Contro il Cittadella ha tolto dall’angolino un colpo di testa con una parata delle sue; pochi minuti dopo ha parato un rigore ad Antonucci. Se spesso dagli undici metri le colpe dell’errore possono ricadere su chi tira, Buffon era stato "un gatto", come si dice dei portieri giovani e scattanti, non di quelli anziani ed esperti. La sua statistica sui rigori è interessante, anche perché - quando era il miglior portiere al mondo - era l’unico appunto che gli facevano. In questa stagione ne ha parati 3 su 6, con il caso particolare della partita di Cremona: prima ha parato il rigore di Di Carmine, poi sulla ripetizione l’attaccante ha calciato fuori, e non si può pensare che il fatto di trovarsi davanti Buffon non abbia influito.

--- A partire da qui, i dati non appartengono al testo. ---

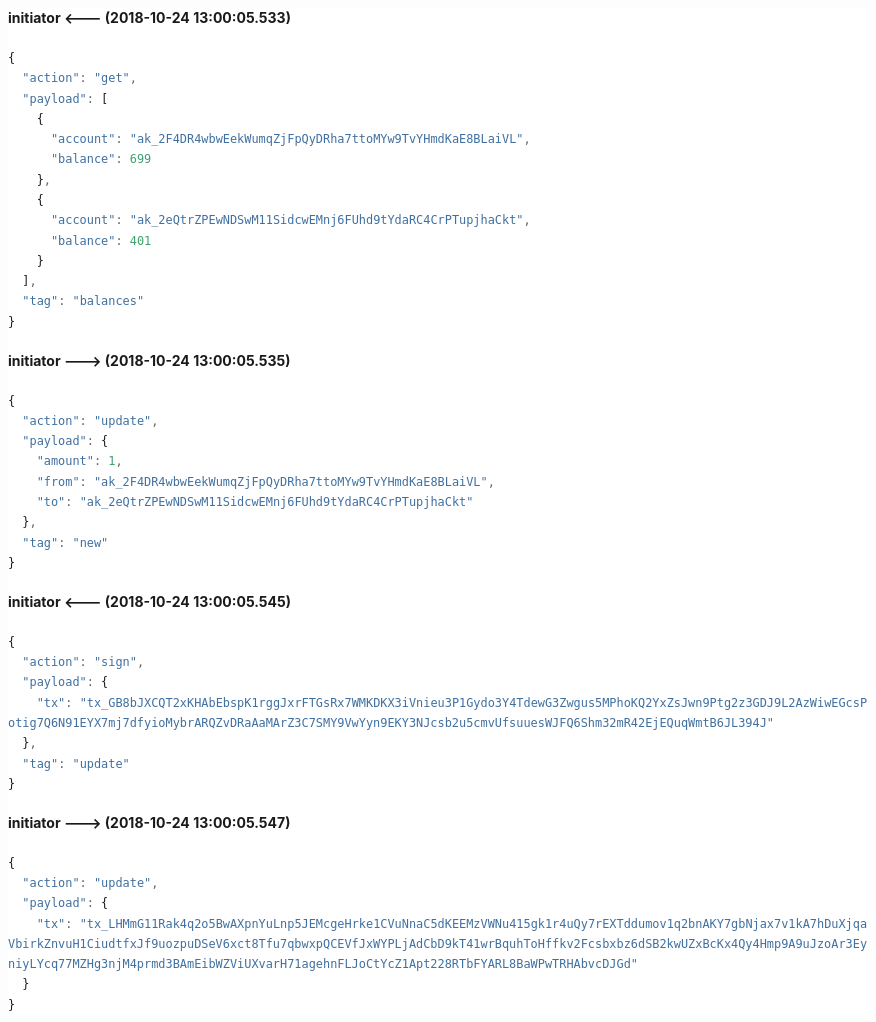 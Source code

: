 #### initiator <--- (2018-10-24 13:00:05.533)
```javascript
{
  "action": "get",
  "payload": [
    {
      "account": "ak_2F4DR4wbwEekWumqZjFpQyDRha7ttoMYw9TvYHmdKaE8BLaiVL",
      "balance": 699
    },
    {
      "account": "ak_2eQtrZPEwNDSwM11SidcwEMnj6FUhd9tYdaRC4CrPTupjhaCkt",
      "balance": 401
    }
  ],
  "tag": "balances"
}
```

#### initiator ---> (2018-10-24 13:00:05.535)
```javascript
{
  "action": "update",
  "payload": {
    "amount": 1,
    "from": "ak_2F4DR4wbwEekWumqZjFpQyDRha7ttoMYw9TvYHmdKaE8BLaiVL",
    "to": "ak_2eQtrZPEwNDSwM11SidcwEMnj6FUhd9tYdaRC4CrPTupjhaCkt"
  },
  "tag": "new"
}
```

#### initiator <--- (2018-10-24 13:00:05.545)
```javascript
{
  "action": "sign",
  "payload": {
    "tx": "tx_GB8bJXCQT2xKHAbEbspK1rggJxrFTGsRx7WMKDKX3iVnieu3P1Gydo3Y4TdewG3Zwgus5MPhoKQ2YxZsJwn9Ptg2z3GDJ9L2AzWiwEGcsPotig7Q6N91EYX7mj7dfyioMybrARQZvDRaAaMArZ3C7SMY9VwYyn9EKY3NJcsb2u5cmvUfsuuesWJFQ6Shm32mR42EjEQuqWmtB6JL394J"
  },
  "tag": "update"
}
```

#### initiator ---> (2018-10-24 13:00:05.547)
```javascript
{
  "action": "update",
  "payload": {
    "tx": "tx_LHMmG11Rak4q2o5BwAXpnYuLnp5JEMcgeHrke1CVuNnaC5dKEEMzVWNu415gk1r4uQy7rEXTddumov1q2bnAKY7gbNjax7v1kA7hDuXjqaVbirkZnvuH1CiudtfxJf9uozpuDSeV6xct8Tfu7qbwxpQCEVfJxWYPLjAdCbD9kT41wrBquhToHffkv2Fcsbxbz6dSB2kwUZxBcKx4Qy4Hmp9A9uJzoAr3EyniyLYcq77MZHg3njM4prmd3BAmEibWZViUXvarH71agehnFLJoCtYcZ1Apt228RTbFYARL8BaWPwTRHAbvcDJGd"
  }
}
```
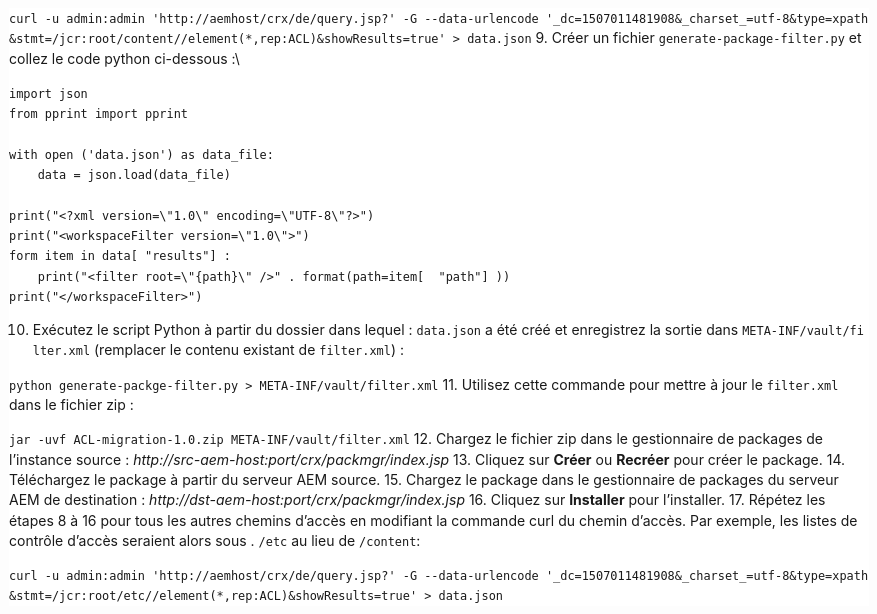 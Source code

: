 
   `curl -u admin:admin 'http://aemhost/crx/de/query.jsp?' -G --data-urlencode '_dc=1507011481908&_charset_=utf-8&type=xpath&stmt=/jcr:root/content//element(*,rep:ACL)&showResults=true' > data.json`
9. Créer un fichier `generate-package-filter.py` et collez le code python ci-dessous :\


   ```
   import json
   from pprint import pprint
   
   with open ('data.json') as data_file:
       data = json.load(data_file)
   
   print("<?xml version=\"1.0\" encoding=\"UTF-8\"?>")
   print("<workspaceFilter version=\"1.0\">")
   form item in data[ "results"] :
       print("<filter root=\"{path}\" />" . format(path=item[  "path"] ))
   print("</workspaceFilter>")
   ```


10. Exécutez le script Python à partir du dossier dans lequel : `data.json` a été créé et enregistrez la sortie dans `META-INF/vault/filter.xml` (remplacer le contenu existant de `filter.xml`) :<br>


   `python generate-packge-filter.py > META-INF/vault/filter.xml`
11. Utilisez cette commande pour mettre à jour le `filter.xml` dans le fichier zip :<br>


   `jar -uvf ACL-migration-1.0.zip META-INF/vault/filter.xml`
12. Chargez le fichier zip dans le gestionnaire de packages de l’instance source : *http://src-aem-host:port/crx/packmgr/index.jsp*
13. Cliquez sur <b>Créer</b> ou <b>Recréer</b> pour créer le package.
14. Téléchargez le package à partir du serveur AEM source.
15. Chargez le package dans le gestionnaire de packages du serveur AEM de destination : *http://dst-aem-host:port/crx/packmgr/index.jsp*
16. Cliquez sur <b>Installer</b> pour l’installer.
17. Répétez les étapes 8 à 16 pour tous les autres chemins d’accès en modifiant la commande curl du chemin d’accès. Par exemple, les listes de contrôle d’accès seraient alors sous . `/etc` au lieu de `/content`:<br>


   `curl -u admin:admin 'http://aemhost/crx/de/query.jsp?' -G --data-urlencode '_dc=1507011481908&_charset_=utf-8&type=xpath&stmt=/jcr:root/etc//element(*,rep:ACL)&showResults=true' > data.json`

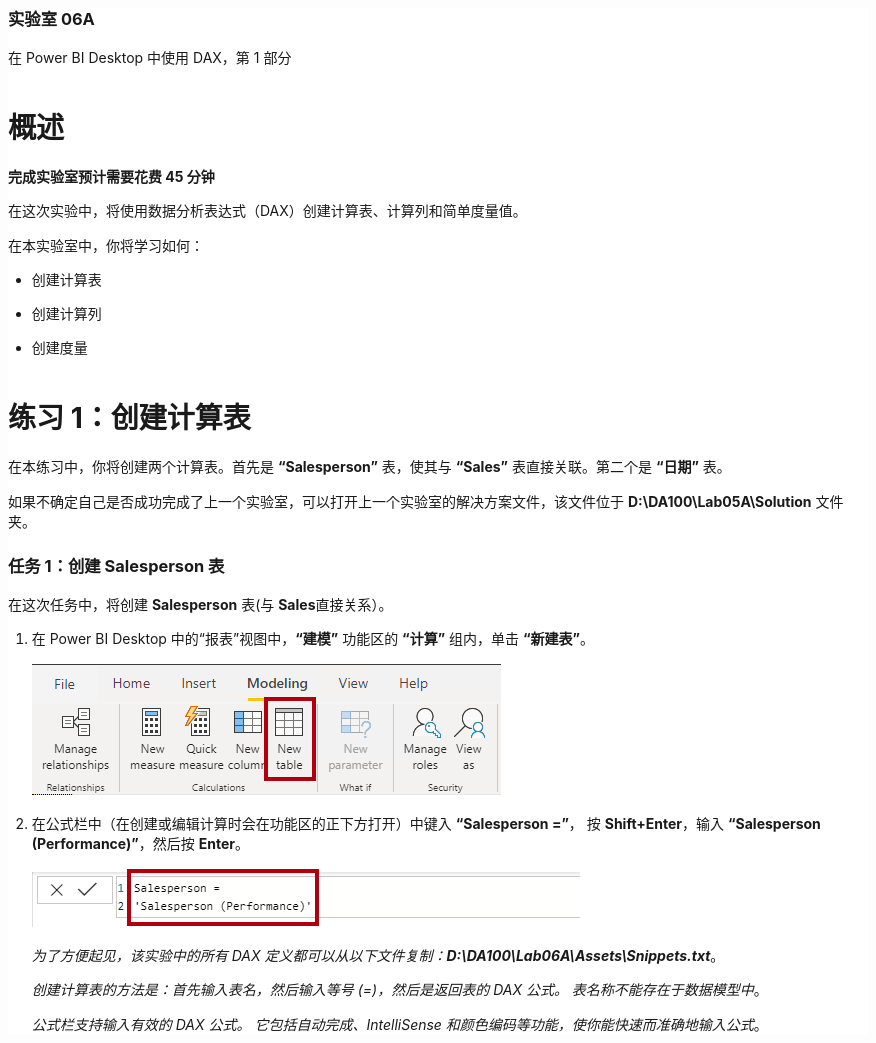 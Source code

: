﻿

### 实验室 06A

在 Power BI Desktop 中使用 DAX，第 1 部分

# 概述

**完成实验室预计需要花费 45 分钟**

在这次实验中，将使用数据分析表达式（DAX）创建计算表、计算列和简单度量值。

在本实验室中，你将学习如何：

* 创建计算表

* 创建计算列

* 创建度量

# 练习 1：创建计算表

在本练习中，你将创建两个计算表。首先是 **“Salesperson”** 表，使其与 **“Sales”** 表直接关联。第二个是 **“日期”** 表。

如果不确定自己是否成功完成了上一个实验室，可以打开上一个实验室的解决方案文件，该文件位于 **D:\DA100\Lab05A\Solution** 文件夹。

### 任务 1：创建 Salesperson 表

在这次任务中，将创建 **Salesperson** 表(与 **Sales**直接关系）。

1. 在 Power BI Desktop 中的“报表”视图中，**“建模”** 功能区的 **“计算”** 组内，单击 **“新建表”**。

	![图片 1](Linked_image_Files/PowerBI_Lab06A_image1.png)

2. 在公式栏中（在创建或编辑计算时会在功能区的正下方打开）中键入 **“Salesperson =”**， 按 **Shift+Enter**，输入 **“Salesperson (Performance)”**，然后按 **Enter**。

	![图片 4](Linked_image_Files/PowerBI_Lab06A_image2.png)

	*为了方便起见，该实验中的所有 DAX 定义都可以从以下文件复制：**D:\DA100\Lab06A\Assets\Snippets.txt***。

	*创建计算表的方法是：首先输入表名，然后输入等号 (=)，然后是返回表的 DAX 公式。 表名称不能存在于数据模型中*。

	*公式栏支持输入有效的 DAX 公式。 它包括自动完成、IntelliSense 和颜色编码等功能，使你能快速而准确地输入公式*。
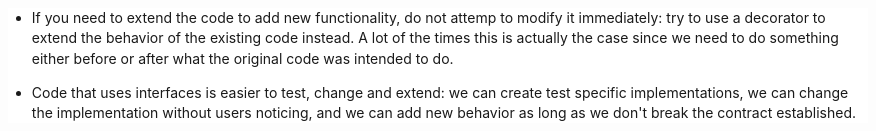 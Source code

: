 - If you need to extend the code to add new functionality, do not attemp to modify it immediately: try to use a decorator to extend the behavior of the existing code instead. A lot of the times this is actually the case since we need to do something either before or after what the original code was intended to do.

- Code that uses interfaces is easier to test, change and extend: we can create test specific implementations, we can change the implementation without users noticing, and we can add new behavior as long as we don't break the contract established.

La sua presenza in campo in Serie B rimane comunque una di quelle cose a cui è difficile abituarsi: finora ha preso gol da giocatori che potrebbero essere - anagraficamente - suoi figli, diviso il campo con figli dei compagni, subito per la prima volta in carriera 4 gol in un tempo. Era mai stato quattordicesimo in classifica? Non credo. Nulla di tutto ciò comunque sembra preoccuparlo. Certo, forse ipotizzava di fare un anno di B e poi salire per un - ultimo? - glorioso giro in Serie A, ma a questo punto sembra difficile. Come sarà il finale di Buffon? Impossibile dirlo: pochi giorni fa ha detto di sentirsi più forte rispetto a 12 anni fa «o, perlomeno, incido di più che non vuol dire essere più forte o meno forte»; quando gli chiedono del Mondiale in Qatar gli si illuminano gli occhi, sarebbe il sesto record assoluto, quello che ha mancato 4 anni fa. Certo l’Italia deve prima qualificarsi e portarlo sarebbe una specie di omaggio in vita. Tuttavia, che ci riesca o meno, Buffon è ancora, come un tempo, il più consapevole del proprio valore. Se a 43 anni continua a giocare è perché può farlo; se potrà farlo anche a 44 anni, sarà lui a farcelo sapere.